Find how many lines in the material below hold the word "wavy". Reply with that figure alone.

#####

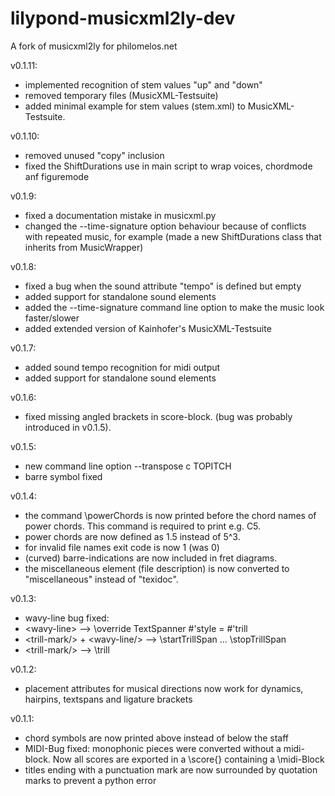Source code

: lilypond-musicxml2ly-dev
========================

A fork of musicxml2ly for philomelos.net

v0.1.11:
* implemented recognition of stem values "up" and "down"
* removed temporary files (MusicXML-Testsuite)
* added minimal example for stem values (stem.xml) to MusicXML-Testsuite.

v0.1.10:
* removed unused "copy" inclusion
* fixed the ShiftDurations use in main script to wrap voices, chordmode anf figuremode

v0.1.9:
* fixed a documentation mistake in musicxml.py
* changed the --time-signature option behaviour because of conflicts with repeated music, for example (made a new ShiftDurations class that inherits from MusicWrapper)

v0.1.8:
* fixed a bug when the sound attribute "tempo" is defined but empty
* added support for standalone sound elements
* added the --time-signature command line option to make the music look faster/slower
* added extended version of Kainhofer's MusicXML-Testsuite

v0.1.7:
* added sound tempo recognition for midi output
* added support for standalone sound elements

v0.1.6:
* fixed missing angled brackets in score-block. (bug was probably introduced in v0.1.5).

v0.1.5:
* new command line option --transpose c TOPITCH
* barre symbol fixed

v0.1.4:
* the command \powerChords is now printed before the chord names of
power chords. This command is required to print e.g. C5.
* power chords are now defined as 1.5 instead of 5^3.
* for invalid file names exit code is now 1 (was 0)
* (curved) barre-indications are now included in fret diagrams.
* the miscellaneous element (file description) is now converted to
"miscellaneous" instead of "texidoc".

v0.1.3:
* wavy-line bug fixed:
 * &lt;wavy-line&gt; --> \override TextSpanner #'style = #'trill
 * &lt;trill-mark/&gt; + &lt;wavy-line/&gt; --> \startTrillSpan ... \stopTrillSpan
 * &lt;trill-mark/&gt; --> \trill

v0.1.2:
* placement attributes for musical directions now work for dynamics, hairpins, textspans and ligature brackets

v0.1.1:
* chord symbols are now printed above instead of below the staff
* MIDI-Bug fixed: monophonic pieces were converted without a midi-block. Now all scores are exported in a \score{} containing a \midi-Block
* titles ending with a punctuation mark are now surrounded by quotation marks to prevent a python error
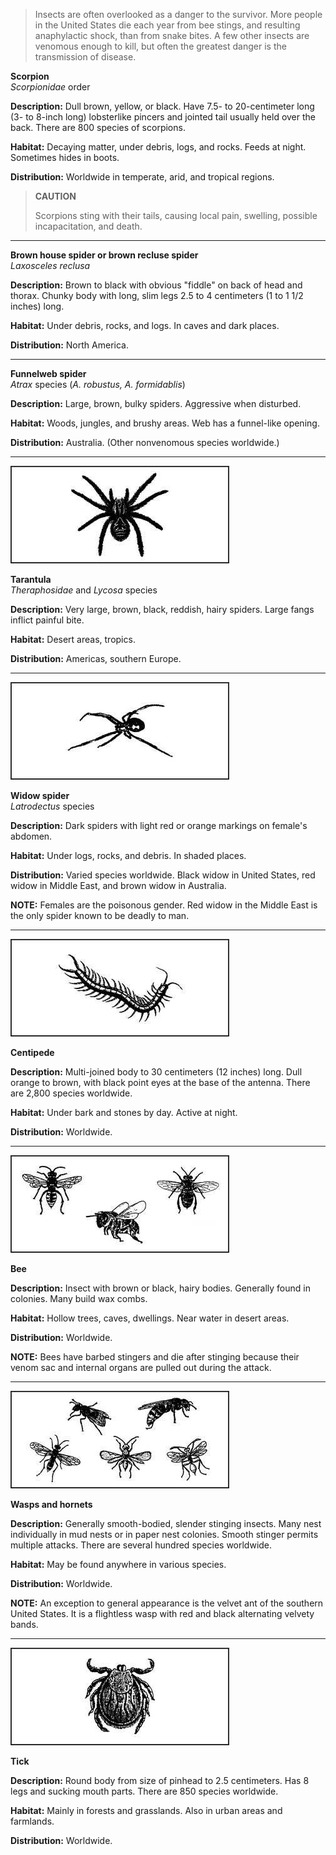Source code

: > Insects are often overlooked as a danger to the survivor. More people in the United States die each year from bee stings, and resulting anaphylactic shock, than from snake bites. A few other insects are venomous enough to kill, but often the greatest danger is the transmission of disease.

**Scorpion**  
_Scorpionidae_ order  

**Description:** Dull brown, yellow, or black. Have 7.5- to 20-centimeter long (3- to 8-inch long) lobsterlike pincers and jointed tail usually held over the back. There are 800 species of scorpions.

**Habitat:** Decaying matter, under debris, logs, and rocks. Feeds at night. Sometimes hides in boots.

**Distribution:** Worldwide in temperate, arid, and tropical regions.

> **CAUTION**
>
> Scorpions sting with their tails, causing local pain, swelling, possible incapacitation, and death.
** *

**Brown house spider or brown recluse spider**  
_Laxosceles reclusa_  

**Description:** Brown to black with obvious "fiddle" on back of head and thorax. Chunky body with long, slim legs 2.5 to 4 centimeters (1 to 1 1/2 inches) long.

**Habitat:** Under debris, rocks, and logs. In caves and dark places.

**Distribution:** North America.

** *

**Funnelweb spider**  
_Atrax_ species (_A. robustus, A. formidablis_)  

**Description:** Large, brown, bulky spiders. Aggressive when disturbed.

**Habitat:** Woods, jungles, and brushy areas. Web has a funnel-like opening.

**Distribution:** Australia. (Other nonvenomous species worldwide.)
** *

![](image235.jpg)

**Tarantula**  
_Theraphosidae_ and _Lycosa_ species  

**Description:** Very large, brown, black, reddish, hairy spiders. Large fangs inflict painful bite.

**Habitat:** Desert areas, tropics.

**Distribution:** Americas, southern Europe.

** *

![](image236.jpg)

**Widow spider**  
_Latrodectus_ species  

**Description:** Dark spiders with light red or orange markings on female's abdomen.

**Habitat:** Under logs, rocks, and debris. In shaded places.

**Distribution:** Varied species worldwide. Black widow in United States, red widow in Middle East, and brown widow in Australia.

**NOTE:** Females are the poisonous gender. Red widow in the Middle East is the only spider known to be deadly to man.
** *

![](image237.jpg)

**Centipede**  

**Description:** Multi-joined body to 30 centimeters (12 inches) long. Dull orange to brown, with black point eyes at the base of the antenna. There are 2,800 species worldwide.

**Habitat:** Under bark and stones by day. Active at night.

**Distribution:** Worldwide.
** *

![](image238.jpg)

**Bee**  

**Description:** Insect with brown or black, hairy bodies. Generally found in colonies. Many build wax combs.

**Habitat:** Hollow trees, caves, dwellings. Near water in desert areas.

**Distribution:** Worldwide.

**NOTE:** Bees have barbed stingers and die after stinging because their venom sac and internal organs are pulled out during the attack.


** *


![](image239.jpg)

**Wasps and hornets**  

**Description:** Generally smooth-bodied, slender stinging insects. Many nest individually in mud nests or in paper nest colonies. Smooth stinger permits multiple attacks. There are several hundred species worldwide.

**Habitat:** May be found anywhere in various species.

**Distribution:** Worldwide.

**NOTE:** An exception to general appearance is the velvet ant of the southern United States. It is a flightless wasp with red and black alternating velvety bands.
** *

![](image240.jpg)

**Tick**  

**Description:** Round body from size of pinhead to 2.5 centimeters. Has 8 legs and sucking mouth parts. There are 850 species worldwide.

**Habitat:** Mainly in forests and grasslands. Also in urban areas and farmlands.

**Distribution:** Worldwide.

#####

• Output for this exercise: 3